Dataset content:
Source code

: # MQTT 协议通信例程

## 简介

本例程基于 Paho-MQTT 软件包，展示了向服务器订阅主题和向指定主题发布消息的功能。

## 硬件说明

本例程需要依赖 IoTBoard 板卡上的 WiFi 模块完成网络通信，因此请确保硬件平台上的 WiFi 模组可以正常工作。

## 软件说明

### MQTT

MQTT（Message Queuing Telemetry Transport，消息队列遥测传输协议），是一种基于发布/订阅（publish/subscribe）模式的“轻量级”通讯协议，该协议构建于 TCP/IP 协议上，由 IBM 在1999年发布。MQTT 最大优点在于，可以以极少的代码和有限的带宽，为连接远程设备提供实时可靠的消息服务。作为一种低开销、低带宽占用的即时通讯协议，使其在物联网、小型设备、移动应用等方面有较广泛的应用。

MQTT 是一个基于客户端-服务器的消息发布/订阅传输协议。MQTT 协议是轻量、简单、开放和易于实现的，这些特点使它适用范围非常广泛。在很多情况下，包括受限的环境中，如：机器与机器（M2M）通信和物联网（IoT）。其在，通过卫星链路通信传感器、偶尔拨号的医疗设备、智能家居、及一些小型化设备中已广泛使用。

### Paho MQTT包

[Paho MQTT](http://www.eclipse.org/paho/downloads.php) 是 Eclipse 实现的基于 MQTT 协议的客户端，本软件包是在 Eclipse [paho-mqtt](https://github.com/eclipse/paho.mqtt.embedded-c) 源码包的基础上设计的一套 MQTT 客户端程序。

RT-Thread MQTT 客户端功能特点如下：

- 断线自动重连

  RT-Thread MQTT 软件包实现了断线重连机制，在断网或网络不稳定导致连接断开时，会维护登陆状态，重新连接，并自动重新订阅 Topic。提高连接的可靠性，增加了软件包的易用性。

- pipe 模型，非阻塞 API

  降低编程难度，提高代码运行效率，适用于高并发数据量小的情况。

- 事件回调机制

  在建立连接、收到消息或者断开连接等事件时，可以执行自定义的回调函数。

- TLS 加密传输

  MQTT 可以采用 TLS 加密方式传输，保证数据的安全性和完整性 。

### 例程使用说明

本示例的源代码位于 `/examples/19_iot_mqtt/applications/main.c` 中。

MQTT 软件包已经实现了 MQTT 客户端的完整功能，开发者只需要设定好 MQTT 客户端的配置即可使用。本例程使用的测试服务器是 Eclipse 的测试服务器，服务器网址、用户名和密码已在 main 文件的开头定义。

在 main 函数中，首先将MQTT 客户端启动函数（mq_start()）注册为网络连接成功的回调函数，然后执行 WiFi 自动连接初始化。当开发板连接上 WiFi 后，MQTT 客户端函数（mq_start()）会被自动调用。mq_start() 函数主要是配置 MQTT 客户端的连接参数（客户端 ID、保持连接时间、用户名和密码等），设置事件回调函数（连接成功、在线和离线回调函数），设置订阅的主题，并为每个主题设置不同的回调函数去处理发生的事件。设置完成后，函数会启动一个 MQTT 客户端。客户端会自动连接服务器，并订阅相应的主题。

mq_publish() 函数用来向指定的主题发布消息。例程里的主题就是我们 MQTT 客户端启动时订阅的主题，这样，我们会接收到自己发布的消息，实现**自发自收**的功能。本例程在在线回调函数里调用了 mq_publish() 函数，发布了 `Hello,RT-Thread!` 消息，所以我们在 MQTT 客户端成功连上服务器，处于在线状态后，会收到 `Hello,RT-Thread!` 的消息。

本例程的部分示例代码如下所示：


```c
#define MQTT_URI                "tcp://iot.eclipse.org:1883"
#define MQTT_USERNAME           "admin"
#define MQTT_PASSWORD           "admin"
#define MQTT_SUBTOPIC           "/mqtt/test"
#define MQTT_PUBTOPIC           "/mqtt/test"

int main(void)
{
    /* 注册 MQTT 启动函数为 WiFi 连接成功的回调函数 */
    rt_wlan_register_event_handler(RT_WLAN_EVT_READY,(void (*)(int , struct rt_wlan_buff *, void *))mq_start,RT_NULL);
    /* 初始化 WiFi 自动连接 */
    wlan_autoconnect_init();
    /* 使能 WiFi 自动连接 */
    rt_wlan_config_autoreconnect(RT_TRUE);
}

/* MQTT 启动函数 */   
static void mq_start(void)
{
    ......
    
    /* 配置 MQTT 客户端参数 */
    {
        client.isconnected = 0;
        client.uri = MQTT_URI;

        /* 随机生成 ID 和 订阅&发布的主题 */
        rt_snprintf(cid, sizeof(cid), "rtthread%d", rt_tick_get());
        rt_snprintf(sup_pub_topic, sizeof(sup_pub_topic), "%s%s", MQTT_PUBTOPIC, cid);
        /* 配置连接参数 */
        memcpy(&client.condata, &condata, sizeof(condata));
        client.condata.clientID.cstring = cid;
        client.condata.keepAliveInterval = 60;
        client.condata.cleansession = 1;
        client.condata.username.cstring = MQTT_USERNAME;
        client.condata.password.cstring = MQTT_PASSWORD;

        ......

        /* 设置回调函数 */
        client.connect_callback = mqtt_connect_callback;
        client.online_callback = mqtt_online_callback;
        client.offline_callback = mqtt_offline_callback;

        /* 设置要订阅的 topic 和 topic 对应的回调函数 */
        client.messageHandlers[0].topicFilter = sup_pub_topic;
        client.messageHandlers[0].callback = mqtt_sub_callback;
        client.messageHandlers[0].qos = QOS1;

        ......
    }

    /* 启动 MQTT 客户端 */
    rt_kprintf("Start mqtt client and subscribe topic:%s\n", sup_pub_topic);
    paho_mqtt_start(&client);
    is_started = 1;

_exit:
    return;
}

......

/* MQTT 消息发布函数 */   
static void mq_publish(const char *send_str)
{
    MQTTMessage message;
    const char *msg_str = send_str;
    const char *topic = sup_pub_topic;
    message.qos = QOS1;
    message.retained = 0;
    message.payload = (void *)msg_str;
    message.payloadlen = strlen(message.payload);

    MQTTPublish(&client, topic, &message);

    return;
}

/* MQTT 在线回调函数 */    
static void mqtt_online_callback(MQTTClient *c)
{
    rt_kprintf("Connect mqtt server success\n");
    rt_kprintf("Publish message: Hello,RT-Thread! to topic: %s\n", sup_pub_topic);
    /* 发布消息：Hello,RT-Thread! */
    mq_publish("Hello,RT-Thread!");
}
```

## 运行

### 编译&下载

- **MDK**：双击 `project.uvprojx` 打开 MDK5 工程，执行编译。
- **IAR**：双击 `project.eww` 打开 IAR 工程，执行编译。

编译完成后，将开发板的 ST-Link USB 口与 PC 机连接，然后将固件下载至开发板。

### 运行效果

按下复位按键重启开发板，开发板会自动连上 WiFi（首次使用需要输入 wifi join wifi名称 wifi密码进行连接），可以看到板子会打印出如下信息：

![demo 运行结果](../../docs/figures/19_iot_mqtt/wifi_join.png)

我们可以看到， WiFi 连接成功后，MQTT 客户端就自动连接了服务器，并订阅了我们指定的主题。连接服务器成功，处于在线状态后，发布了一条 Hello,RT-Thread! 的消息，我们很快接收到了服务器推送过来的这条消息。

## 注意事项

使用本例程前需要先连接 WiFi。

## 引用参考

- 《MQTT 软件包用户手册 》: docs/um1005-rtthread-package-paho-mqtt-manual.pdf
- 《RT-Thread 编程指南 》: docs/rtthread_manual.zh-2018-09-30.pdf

What is expected: Write out every line of the material exactly as it appears.

Worked solution:
Source code

: # MQTT 协议通信例程

## 简介

本例程基于 Paho-MQTT 软件包，展示了向服务器订阅主题和向指定主题发布消息的功能。

## 硬件说明

本例程需要依赖 IoTBoard 板卡上的 WiFi 模块完成网络通信，因此请确保硬件平台上的 WiFi 模组可以正常工作。

## 软件说明

### MQTT

MQTT（Message Queuing Telemetry Transport，消息队列遥测传输协议），是一种基于发布/订阅（publish/subscribe）模式的“轻量级”通讯协议，该协议构建于 TCP/IP 协议上，由 IBM 在1999年发布。MQTT 最大优点在于，可以以极少的代码和有限的带宽，为连接远程设备提供实时可靠的消息服务。作为一种低开销、低带宽占用的即时通讯协议，使其在物联网、小型设备、移动应用等方面有较广泛的应用。

MQTT 是一个基于客户端-服务器的消息发布/订阅传输协议。MQTT 协议是轻量、简单、开放和易于实现的，这些特点使它适用范围非常广泛。在很多情况下，包括受限的环境中，如：机器与机器（M2M）通信和物联网（IoT）。其在，通过卫星链路通信传感器、偶尔拨号的医疗设备、智能家居、及一些小型化设备中已广泛使用。

### Paho MQTT包

[Paho MQTT](http://www.eclipse.org/paho/downloads.php) 是 Eclipse 实现的基于 MQTT 协议的客户端，本软件包是在 Eclipse [paho-mqtt](https://github.com/eclipse/paho.mqtt.embedded-c) 源码包的基础上设计的一套 MQTT 客户端程序。

RT-Thread MQTT 客户端功能特点如下：

- 断线自动重连

  RT-Thread MQTT 软件包实现了断线重连机制，在断网或网络不稳定导致连接断开时，会维护登陆状态，重新连接，并自动重新订阅 Topic。提高连接的可靠性，增加了软件包的易用性。

- pipe 模型，非阻塞 API

  降低编程难度，提高代码运行效率，适用于高并发数据量小的情况。

- 事件回调机制

  在建立连接、收到消息或者断开连接等事件时，可以执行自定义的回调函数。

- TLS 加密传输

  MQTT 可以采用 TLS 加密方式传输，保证数据的安全性和完整性 。

### 例程使用说明

本示例的源代码位于 `/examples/19_iot_mqtt/applications/main.c` 中。

MQTT 软件包已经实现了 MQTT 客户端的完整功能，开发者只需要设定好 MQTT 客户端的配置即可使用。本例程使用的测试服务器是 Eclipse 的测试服务器，服务器网址、用户名和密码已在 main 文件的开头定义。

在 main 函数中，首先将MQTT 客户端启动函数（mq_start()）注册为网络连接成功的回调函数，然后执行 WiFi 自动连接初始化。当开发板连接上 WiFi 后，MQTT 客户端函数（mq_start()）会被自动调用。mq_start() 函数主要是配置 MQTT 客户端的连接参数（客户端 ID、保持连接时间、用户名和密码等），设置事件回调函数（连接成功、在线和离线回调函数），设置订阅的主题，并为每个主题设置不同的回调函数去处理发生的事件。设置完成后，函数会启动一个 MQTT 客户端。客户端会自动连接服务器，并订阅相应的主题。

mq_publish() 函数用来向指定的主题发布消息。例程里的主题就是我们 MQTT 客户端启动时订阅的主题，这样，我们会接收到自己发布的消息，实现**自发自收**的功能。本例程在在线回调函数里调用了 mq_publish() 函数，发布了 `Hello,RT-Thread!` 消息，所以我们在 MQTT 客户端成功连上服务器，处于在线状态后，会收到 `Hello,RT-Thread!` 的消息。

本例程的部分示例代码如下所示：


```c
#define MQTT_URI                "tcp://iot.eclipse.org:1883"
#define MQTT_USERNAME           "admin"
#define MQTT_PASSWORD           "admin"
#define MQTT_SUBTOPIC           "/mqtt/test"
#define MQTT_PUBTOPIC           "/mqtt/test"

int main(void)
{
    /* 注册 MQTT 启动函数为 WiFi 连接成功的回调函数 */
    rt_wlan_register_event_handler(RT_WLAN_EVT_READY,(void (*)(int , struct rt_wlan_buff *, void *))mq_start,RT_NULL);
    /* 初始化 WiFi 自动连接 */
    wlan_autoconnect_init();
    /* 使能 WiFi 自动连接 */
    rt_wlan_config_autoreconnect(RT_TRUE);
}

/* MQTT 启动函数 */   
static void mq_start(void)
{
    ......
    
    /* 配置 MQTT 客户端参数 */
    {
        client.isconnected = 0;
        client.uri = MQTT_URI;

        /* 随机生成 ID 和 订阅&发布的主题 */
        rt_snprintf(cid, sizeof(cid), "rtthread%d", rt_tick_get());
        rt_snprintf(sup_pub_topic, sizeof(sup_pub_topic), "%s%s", MQTT_PUBTOPIC, cid);
        /* 配置连接参数 */
        memcpy(&client.condata, &condata, sizeof(condata));
        client.condata.clientID.cstring = cid;
        client.condata.keepAliveInterval = 60;
        client.condata.cleansession = 1;
        client.condata.username.cstring = MQTT_USERNAME;
        client.condata.password.cstring = MQTT_PASSWORD;

        ......

        /* 设置回调函数 */
        client.connect_callback = mqtt_connect_callback;
        client.online_callback = mqtt_online_callback;
        client.offline_callback = mqtt_offline_callback;

        /* 设置要订阅的 topic 和 topic 对应的回调函数 */
        client.messageHandlers[0].topicFilter = sup_pub_topic;
        client.messageHandlers[0].callback = mqtt_sub_callback;
        client.messageHandlers[0].qos = QOS1;

        ......
    }

    /* 启动 MQTT 客户端 */
    rt_kprintf("Start mqtt client and subscribe topic:%s\n", sup_pub_topic);
    paho_mqtt_start(&client);
    is_started = 1;

_exit:
    return;
}

......

/* MQTT 消息发布函数 */   
static void mq_publish(const char *send_str)
{
    MQTTMessage message;
    const char *msg_str = send_str;
    const char *topic = sup_pub_topic;
    message.qos = QOS1;
    message.retained = 0;
    message.payload = (void *)msg_str;
    message.payloadlen = strlen(message.payload);

    MQTTPublish(&client, topic, &message);

    return;
}

/* MQTT 在线回调函数 */    
static void mqtt_online_callback(MQTTClient *c)
{
    rt_kprintf("Connect mqtt server success\n");
    rt_kprintf("Publish message: Hello,RT-Thread! to topic: %s\n", sup_pub_topic);
    /* 发布消息：Hello,RT-Thread! */
    mq_publish("Hello,RT-Thread!");
}
```

## 运行

### 编译&下载

- **MDK**：双击 `project.uvprojx` 打开 MDK5 工程，执行编译。
- **IAR**：双击 `project.eww` 打开 IAR 工程，执行编译。

编译完成后，将开发板的 ST-Link USB 口与 PC 机连接，然后将固件下载至开发板。

### 运行效果

按下复位按键重启开发板，开发板会自动连上 WiFi（首次使用需要输入 wifi join wifi名称 wifi密码进行连接），可以看到板子会打印出如下信息：

![demo 运行结果](../../docs/figures/19_iot_mqtt/wifi_join.png)

我们可以看到， WiFi 连接成功后，MQTT 客户端就自动连接了服务器，并订阅了我们指定的主题。连接服务器成功，处于在线状态后，发布了一条 Hello,RT-Thread! 的消息，我们很快接收到了服务器推送过来的这条消息。

## 注意事项

使用本例程前需要先连接 WiFi。

## 引用参考

- 《MQTT 软件包用户手册 》: docs/um1005-rtthread-package-paho-mqtt-manual.pdf
- 《RT-Thread 编程指南 》: docs/rtthread_manual.zh-2018-09-30.pdf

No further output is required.